## Requirement
From the entries that follow, report every line in which "parameters" occurs.

===== Dataset records

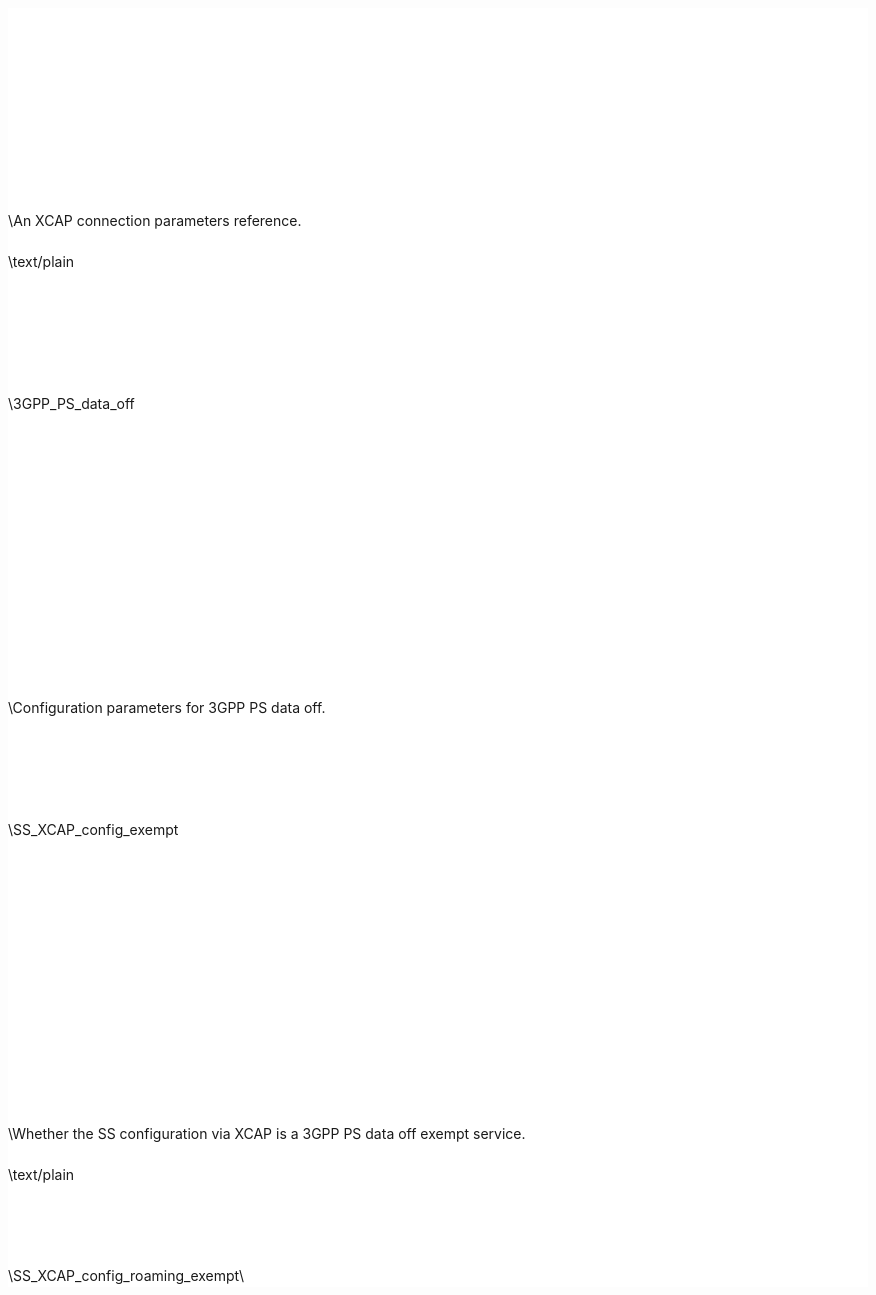 \
\
\
\
\
\
\
\
\
\
\An XCAP connection parameters reference.\
\
\text/plain\
\
\
\
\
\
\
\3GPP_PS_data_off\
\
\
\
\
\
\
\
\
\
\
\
\
\
\
\Configuration parameters for 3GPP PS data off.\
\
\
\
\
\
\SS_XCAP_config_exempt\
\
\
\
\
\
\
\
\
\
\
\
\
\
\
\Whether the SS configuration via XCAP is a 3GPP PS data off exempt
service.\
\
\text/plain\
\
\
\
\
\SS_XCAP_config_roaming_exempt\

==========

## Final answer
\An XCAP connection parameters reference.\
\Configuration parameters for 3GPP PS data off.\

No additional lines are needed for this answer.